There’s a joke about first-generation integration standards stating that the good thing about standards is that there’s a lot of standards to select from. The second generation of integration standards started to emerge when people begun to treat this joke seriously. There are so many (almost) overlapping and (nearly) interchangeable standards that true ad hoc interoperability is only possible by pure coincidence, which in fact undermines the point of having integration standards.

Authors of second-generation standards tried to make sense out of wide variety of syntaxes by standardizing underlying model of information represented by such. In turn, models could be rendered in a variety of concrete syntaxes. Consequently, standards of the second generation are called model-based integration standards.

Nowadays, model-based standards are rather common, but of course not as common, as syntax-based. Arguably, one of the most widely known, albeit a bit outdated, second-generation standard is CORBA IDL — a declarative language used to define remotely accessible interfaces of objects that was agnostic to the underlying “on-the-wire” encoding of data passing as parameters and return values.  Another example would be ISO 20022 — commonly accepted within financial industry second-generation standard, which describes models for messages representing financial transactions currently covered by first-generation standards as ISO 15022 (so called “MT messages”), FIX, FpML and others.

A wave of interest for the third generation of integration standards coincides with relatively recent theoretic developments in the holistic approaches to IT architecture of an enterprise. Even though models for every integration concern were standardized, there’d still be too many disparate, yet overlapping concerns that an enterprise have to deal with.
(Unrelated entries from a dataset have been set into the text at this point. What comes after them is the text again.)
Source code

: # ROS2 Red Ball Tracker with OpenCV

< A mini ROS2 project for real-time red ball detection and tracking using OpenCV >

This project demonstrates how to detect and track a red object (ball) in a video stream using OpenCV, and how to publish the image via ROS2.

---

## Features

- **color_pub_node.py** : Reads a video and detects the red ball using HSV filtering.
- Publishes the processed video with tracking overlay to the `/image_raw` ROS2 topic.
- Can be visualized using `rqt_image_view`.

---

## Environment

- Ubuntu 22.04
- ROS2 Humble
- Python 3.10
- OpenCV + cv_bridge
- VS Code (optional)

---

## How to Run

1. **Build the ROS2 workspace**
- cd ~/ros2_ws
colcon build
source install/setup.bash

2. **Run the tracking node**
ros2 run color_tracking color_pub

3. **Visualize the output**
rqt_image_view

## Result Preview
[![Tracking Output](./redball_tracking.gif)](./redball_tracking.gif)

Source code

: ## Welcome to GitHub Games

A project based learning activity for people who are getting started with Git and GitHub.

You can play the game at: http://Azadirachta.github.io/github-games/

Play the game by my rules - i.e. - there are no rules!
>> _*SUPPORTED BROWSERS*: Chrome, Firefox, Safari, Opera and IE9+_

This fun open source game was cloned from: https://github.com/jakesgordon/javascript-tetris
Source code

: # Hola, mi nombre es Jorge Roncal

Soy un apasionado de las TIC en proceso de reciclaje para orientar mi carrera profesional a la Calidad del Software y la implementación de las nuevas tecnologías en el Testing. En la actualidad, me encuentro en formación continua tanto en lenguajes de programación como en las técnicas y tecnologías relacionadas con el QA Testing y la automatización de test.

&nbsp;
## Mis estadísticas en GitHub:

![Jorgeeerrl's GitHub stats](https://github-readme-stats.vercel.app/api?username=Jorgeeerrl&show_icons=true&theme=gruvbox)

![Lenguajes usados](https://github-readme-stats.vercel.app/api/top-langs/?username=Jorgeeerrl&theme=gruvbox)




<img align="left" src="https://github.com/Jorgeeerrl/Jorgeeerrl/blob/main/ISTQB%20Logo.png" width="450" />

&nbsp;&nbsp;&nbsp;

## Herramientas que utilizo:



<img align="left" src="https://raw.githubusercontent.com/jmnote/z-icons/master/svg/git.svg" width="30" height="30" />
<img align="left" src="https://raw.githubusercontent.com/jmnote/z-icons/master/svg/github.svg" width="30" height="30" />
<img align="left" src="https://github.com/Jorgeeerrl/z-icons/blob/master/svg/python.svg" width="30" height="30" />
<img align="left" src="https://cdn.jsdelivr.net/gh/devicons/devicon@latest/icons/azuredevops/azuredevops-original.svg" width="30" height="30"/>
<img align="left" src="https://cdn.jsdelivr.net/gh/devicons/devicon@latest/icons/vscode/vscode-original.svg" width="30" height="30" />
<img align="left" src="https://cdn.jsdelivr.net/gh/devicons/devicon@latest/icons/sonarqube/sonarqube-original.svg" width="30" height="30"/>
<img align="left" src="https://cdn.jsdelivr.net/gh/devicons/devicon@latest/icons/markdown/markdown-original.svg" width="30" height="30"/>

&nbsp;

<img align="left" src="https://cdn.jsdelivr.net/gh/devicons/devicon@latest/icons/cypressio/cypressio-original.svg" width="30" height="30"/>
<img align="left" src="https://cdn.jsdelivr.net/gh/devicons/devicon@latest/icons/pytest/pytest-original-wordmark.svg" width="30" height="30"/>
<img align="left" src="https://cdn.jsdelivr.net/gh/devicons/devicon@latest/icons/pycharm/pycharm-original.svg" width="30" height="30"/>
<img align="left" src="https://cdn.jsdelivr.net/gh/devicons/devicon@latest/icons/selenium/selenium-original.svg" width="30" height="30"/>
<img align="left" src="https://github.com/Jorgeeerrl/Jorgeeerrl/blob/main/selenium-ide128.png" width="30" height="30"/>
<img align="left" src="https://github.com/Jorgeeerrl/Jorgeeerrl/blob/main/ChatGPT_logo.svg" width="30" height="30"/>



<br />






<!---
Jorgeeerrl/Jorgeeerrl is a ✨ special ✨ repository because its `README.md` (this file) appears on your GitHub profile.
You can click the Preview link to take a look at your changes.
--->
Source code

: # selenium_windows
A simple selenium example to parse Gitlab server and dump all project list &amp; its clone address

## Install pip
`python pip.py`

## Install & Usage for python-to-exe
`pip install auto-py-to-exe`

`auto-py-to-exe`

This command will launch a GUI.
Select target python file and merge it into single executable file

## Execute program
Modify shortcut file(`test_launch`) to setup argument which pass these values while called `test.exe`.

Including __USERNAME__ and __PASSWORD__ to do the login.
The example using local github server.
To illustrate the point, consider the notion of purchase. The physical product being procured may have manifestations in multitude of different aspects of an enterprise whilst still maintaining its identity. First, a purchase order for a product is received by the vendor using some sort of supply chain integration, possibly via ebXML, and an invoice is sent back. Second, an inbound payment is being acknowledged by a bank and reported to the company via SWIFT MT message. Third, an inventory tracking system is told to deduce the number of items in stock. Finally, a shipping is agreed upon with a courier service. And there might be some automated regulatory reporting involved if, say, a product is subject to export restrictions or special export VAT rate. Data related to the same physical item is being exchanged through these integration points, but they have widely varied and even mutually inconsistent understanding of what the item is.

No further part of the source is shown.